Sunday, November 30, 2008

Configuring Oracle as a Service in SMF

In Solaris 10, Sun introduced the Service Management Facility (SMF) to simplify management of system services. It is a component of the so called Predictive Self Healing technology available in Solaris 10. The other component is the Fault Management Architecture.
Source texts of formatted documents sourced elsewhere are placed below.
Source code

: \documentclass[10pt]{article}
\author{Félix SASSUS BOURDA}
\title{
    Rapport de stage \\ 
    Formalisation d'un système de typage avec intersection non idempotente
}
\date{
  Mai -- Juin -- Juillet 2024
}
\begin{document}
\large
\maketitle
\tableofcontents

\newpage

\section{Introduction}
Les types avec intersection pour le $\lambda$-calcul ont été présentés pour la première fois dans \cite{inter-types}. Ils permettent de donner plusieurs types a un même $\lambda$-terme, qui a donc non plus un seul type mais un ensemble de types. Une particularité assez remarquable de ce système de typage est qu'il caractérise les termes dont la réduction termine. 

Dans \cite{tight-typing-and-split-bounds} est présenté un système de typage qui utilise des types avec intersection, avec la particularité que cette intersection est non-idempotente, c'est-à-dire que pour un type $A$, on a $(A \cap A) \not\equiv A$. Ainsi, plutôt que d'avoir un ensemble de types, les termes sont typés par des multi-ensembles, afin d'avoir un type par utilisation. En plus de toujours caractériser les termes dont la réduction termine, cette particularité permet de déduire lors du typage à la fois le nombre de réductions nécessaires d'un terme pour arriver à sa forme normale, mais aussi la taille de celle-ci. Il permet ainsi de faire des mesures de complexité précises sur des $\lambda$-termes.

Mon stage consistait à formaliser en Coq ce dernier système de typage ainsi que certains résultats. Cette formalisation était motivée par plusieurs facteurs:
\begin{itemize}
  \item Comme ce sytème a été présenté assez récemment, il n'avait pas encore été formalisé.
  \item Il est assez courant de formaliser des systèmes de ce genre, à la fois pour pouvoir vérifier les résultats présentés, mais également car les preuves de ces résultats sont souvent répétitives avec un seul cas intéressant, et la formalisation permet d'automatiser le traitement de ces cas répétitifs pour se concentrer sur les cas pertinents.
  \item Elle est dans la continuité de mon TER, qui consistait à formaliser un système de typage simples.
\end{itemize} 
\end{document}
In this post, I will demonstrate how to configure an Oracle database and listener as services managed by SMF. This entails that Oracle will start automatically on boot which means we don't need to go to the bother of writing a startup script for Oracle (even though its not really that hard, see Howard Roger's 10gR2 installation guide on Solaris for an example). A traditional startup script could still be created and placed appropriate /etc/rc*.d directory. These scripts are referred to as legacy run services in Solaris 10 and will not benefit from the precise fault management provided by SMF.

In this post, I am only talking about a single instance environment and I am not using ASM for storage. Also please note that this post is not an extensive guide on how to do this by any
means, it's just a short post on how to get it working. For more information on SMF and Solaris 10 in general, have a look through Sun's excellent online documentation at http://docs.sun.com.

Adding Oracle as a Service

To create a new service in SMF, a number of steps need to be performed (see the Solaris Service Management Facility - Service Developer Introduction for more details). Luckily for me, Joost Mudlers has already done all the necessary work for performing this for Oracle. The package for
installing ora-smf is available from here.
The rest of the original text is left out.